鎌倉の山から吹き下ろす風、参道の石畳を歩く音、お寺の鐘の音。

それらの「音の風景」が、私の心を少しずつ癒してくれている。

「この店の場所、わかりにくくないですか?」とよく聞かれる。

確かに、観光客の多い通りからは少し外れている。

でも、花を求めて遠回りをしてくれる人だけに出会いたかった。

鎌倉という土地は、花と向き合うための「静かな舞台」を提供してくれている。

四季の移ろいがはっきりしているこの地で、花の一生を見守ることが私の喜びだ。

客との対話から生まれる花のストーリー

私の花屋の特徴は、花を買いに来るお客さんと必ず会話をすることだ。

「どんな場所に飾りますか?」
「誰に贈りますか?」
「どんな気持ちを伝えたいですか?」

そんな質問から始まる対話の中で、花のストーリーが生まれていく。

「戦場で花を見る機会はありましたか?」

そう尋ねられることもある。

答えは「はい」だ。

花は、どんな状況でも咲く。

それが花の強さであり、美しさだ。

お客さんの中には、定期的に通ってくれる「花友達」もできた。

毎週金曜日に来店する80代の女性は、夫の仏壇に供える花を買いに来る。

「主人、花が好きだったのよ」と話す彼女に、私は季節ごとに異なる花を提案する。

彼女との対話から、私は「花と記憶」について多くを学んだ。

花は、亡き人との対話の手段にもなる。

また、就職活動に失敗して落ち込んでいた若者には、アネモネを。

「明日また別の花が開くから」と伝えると、彼は少し元気を取り戻したようだった。

花屋は、単に花を売る場所ではない。

花を通じて、人生の様々な瞬間に寄り添う場所なのだ。

それが「Fleur de Guerre」の存在意義だと思っている。

まとめ

花は”静かな記憶”をたどるための手がかりだ。

私が戦場から花屋へと人生を転換したのは、死の世界から生の世界へ橋を渡りたかったからかもしれない。

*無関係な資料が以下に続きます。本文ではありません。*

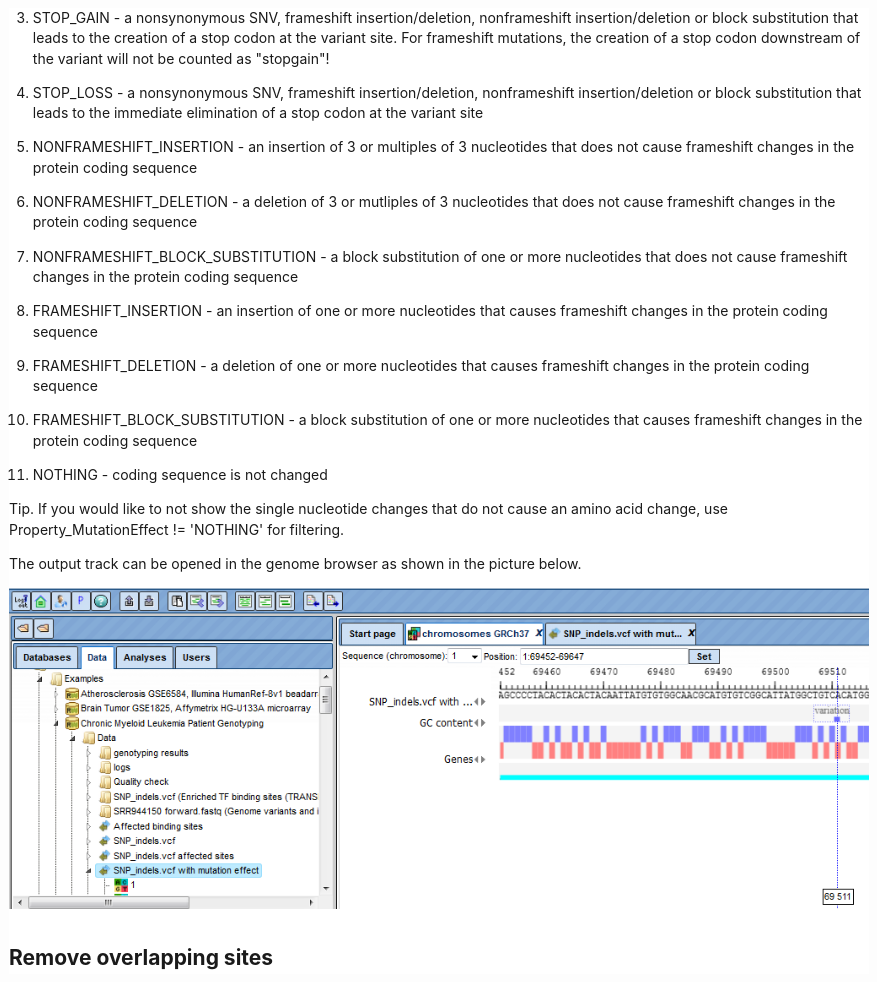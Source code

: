 3. STOP_GAIN - a nonsynonymous SNV, frameshift insertion/deletion, nonframeshift
insertion/deletion or block substitution that leads to the creation of a stop
codon at the variant site. For frameshift mutations, the creation of a stop
codon downstream of the variant will not be counted as "stopgain"!

4. STOP_LOSS - a nonsynonymous SNV, frameshift insertion/deletion, nonframeshift
insertion/deletion or block substitution that leads to the immediate elimination
of a stop codon at the variant site

5. NONFRAMESHIFT_INSERTION - an insertion of 3 or multiples of 3 nucleotides
that does not cause frameshift changes in the protein coding sequence

6. NONFRAMESHIFT_DELETION - a deletion of 3 or mutliples of 3 nucleotides that
does not cause frameshift changes in the protein coding sequence

7. NONFRAMESHIFT_BLOCK_SUBSTITUTION - a block substitution of one or more
nucleotides that does not cause frameshift changes in the protein coding
sequence

8. FRAMESHIFT_INSERTION - an insertion of one or more nucleotides that causes
frameshift changes in the protein coding sequence

9. FRAMESHIFT_DELETION - a deletion of one or more nucleotides that causes
frameshift changes in the protein coding sequence

10. FRAMESHIFT_BLOCK_SUBSTITUTION - a block substitution of one or more
nucleotides that causes frameshift changes in the protein coding sequence

11. NOTHING - coding sequence is not changed

Tip. If you would like to not show the single nucleotide changes that do not
cause an amino acid change, use Property_MutationEffect != 'NOTHING' for
filtering.

The output track can be opened in the genome browser as shown in the picture
below.

![](media/2a7a9aac46faf2e9e8f965ad116ada5a.png)

## Remove overlapping sites
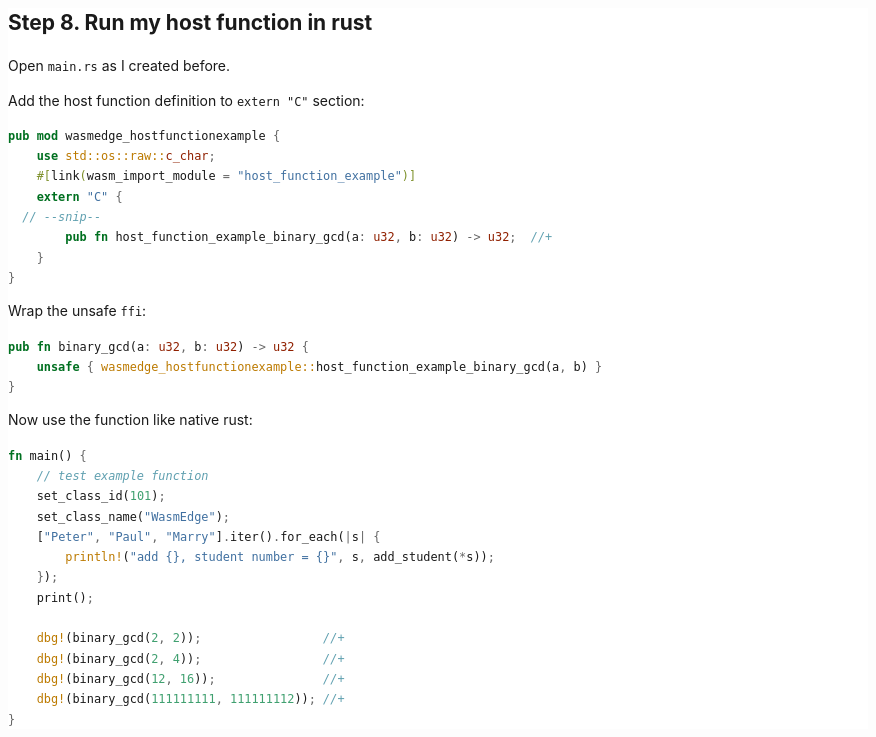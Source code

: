 ## Step 8. Run my host function in rust

Open `main.rs` as I created before.

Add the host function definition to `extern "C"` section:

```rust
pub mod wasmedge_hostfunctionexample {
    use std::os::raw::c_char;
    #[link(wasm_import_module = "host_function_example")]
    extern "C" {
  // --snip--
        pub fn host_function_example_binary_gcd(a: u32, b: u32) -> u32;  //+
    }
}
```

Wrap the unsafe `ffi`:

```rust
pub fn binary_gcd(a: u32, b: u32) -> u32 {
    unsafe { wasmedge_hostfunctionexample::host_function_example_binary_gcd(a, b) }
}
```

Now use the function like native rust:

```rust
fn main() {
    // test example function
    set_class_id(101);
    set_class_name("WasmEdge");
    ["Peter", "Paul", "Marry"].iter().for_each(|s| {
        println!("add {}, student number = {}", s, add_student(*s));
    });
    print();

    dbg!(binary_gcd(2, 2));                 //+
    dbg!(binary_gcd(2, 4));                 //+
    dbg!(binary_gcd(12, 16));               //+
    dbg!(binary_gcd(111111111, 111111112)); //+
}
```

しかし花と向き合う日々の中で気づいたのは、「死」と「生」は決して別々のものではないということ。

花は生まれ、咲き、種を残し、やがて枯れていく。

その一連の流れの中に、生と死のすべてが含まれている。

アネモネの「沈黙の勇気」、ミモザの「再生と希望の光」、スイートピーの「別れの優しさ」、クリスマスローズの「冬の終わりに咲く決意」、そしてヤグルマギクの「異郷の青、記憶の花」。

これらの花が私に教えてくれたのは、過去と向き合いながらも、今を生きる勇気だ。

花屋になって7年。

今でも時折、夜中に悪夢で目が覚めることがある。

しかし、窓辺に飾った花の香りが、少しだけ世界を穏やかにしてくれる。

花との暮らしは、特別なことではない。

小さな鉢植え一つから始めることができる。

あなた自身の「心を和らげる花」が、どこかで待っているはずだ。

その花との出会いが、あなたの日常に小さな平和をもたらしてくれることを願っている。

花は、私たちが忘れかけていた「生きる喜び」を、静かに、しかし確実に思い出させてくれる存在なのだから。